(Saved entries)
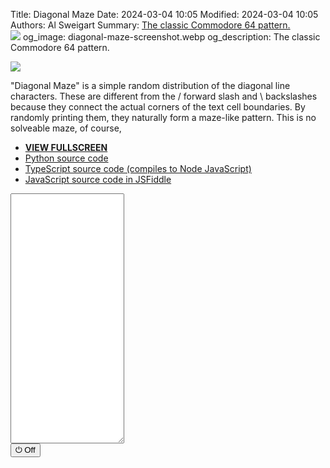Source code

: Title: Diagonal Maze
Date: 2024-03-04 10:05
Modified: 2024-03-04 10:05
Authors: Al Sweigart
Summary: <a href="{filename}diagonal-maze.md">The classic Commodore 64 pattern.<br><img src="{static}/images/diagonal-maze-screenshot.webp" style="max-width: 640px;"></a>
og_image: diagonal-maze-screenshot.webp
og_description: The classic Commodore 64 pattern.

<img src="{static}/images/diagonal-maze-screenshot.webp" style="max-width: 640px;">

"Diagonal Maze" is a simple random distribution of the diagonal line characters. These are different from the / forward slash and \ backslashes because they connect the actual corners of the text cell boundaries. By randomly printing them, they naturally form a maze-like pattern. This is no solveable maze, of course,

* **[VIEW FULLSCREEN](/static/diagonalmaze-fullscreen.html)**
* [Python source code](https://github.com/asweigart/scrollart/blob/main/python/diagonalmaze.py)
* [TypeScript source code (compiles to Node JavaScript)](https://github.com/asweigart/scrollart/blob/main/typescript/diagonalmaze.ts)
* [JavaScript source code in JSFiddle](https://jsfiddle.net/asweigart/x2c4jkvp/)

<div><textarea id="bextOutput" readonly style="height: 400px;"></textarea><br /><button type="button" onclick="running = !running;">&#x23FB; Off</button></div>
<script src="/static/bext.js"></script><link rel="stylesheet" href="/static/bext.css">
<script>// SCROLL CODE

bextRowBuffer = 256;  // Change this to whatever size you want, or -1 for infinite buffer.
const DELAY = 150;
let width = 220;
let running = true;

async function main() {
    while (running) {
        let line = '';
        for (let i = 0; i < width; i++) {
            if (Math.random() < 0.5) {
                line += String.fromCharCode(9585);
            } else {
                line += String.fromCharCode(9586);
            }
        }
        print(line);
        await sleep(DELAY);
    }
}

main();
</script>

Task goal: Skip every picture and transcribe the data above exactly.

Result of the exercise:
Source code

: Title: Diagonal Maze
Date: 2024-03-04 10:05
Modified: 2024-03-04 10:05
Authors: Al Sweigart
Summary: <a href="{filename}diagonal-maze.md">The classic Commodore 64 pattern.<br><img src="{static}/images/diagonal-maze-screenshot.webp" style="max-width: 640px;"></a>
og_image: diagonal-maze-screenshot.webp
og_description: The classic Commodore 64 pattern.

<img src="{static}/images/diagonal-maze-screenshot.webp" style="max-width: 640px;">

"Diagonal Maze" is a simple random distribution of the diagonal line characters. These are different from the / forward slash and \ backslashes because they connect the actual corners of the text cell boundaries. By randomly printing them, they naturally form a maze-like pattern. This is no solveable maze, of course,

* **[VIEW FULLSCREEN](/static/diagonalmaze-fullscreen.html)**
* [Python source code](https://github.com/asweigart/scrollart/blob/main/python/diagonalmaze.py)
* [TypeScript source code (compiles to Node JavaScript)](https://github.com/asweigart/scrollart/blob/main/typescript/diagonalmaze.ts)
* [JavaScript source code in JSFiddle](https://jsfiddle.net/asweigart/x2c4jkvp/)

<div><textarea id="bextOutput" readonly style="height: 400px;"></textarea><br /><button type="button" onclick="running = !running;">&#x23FB; Off</button></div>
<script src="/static/bext.js"></script><link rel="stylesheet" href="/static/bext.css">
<script>// SCROLL CODE

bextRowBuffer = 256;  // Change this to whatever size you want, or -1 for infinite buffer.
const DELAY = 150;
let width = 220;
let running = true;

async function main() {
    while (running) {
        let line = '';
        for (let i = 0; i < width; i++) {
            if (Math.random() < 0.5) {
                line += String.fromCharCode(9585);
            } else {
                line += String.fromCharCode(9586);
            }
        }
        print(line);
        await sleep(DELAY);
    }
}

main();
</script>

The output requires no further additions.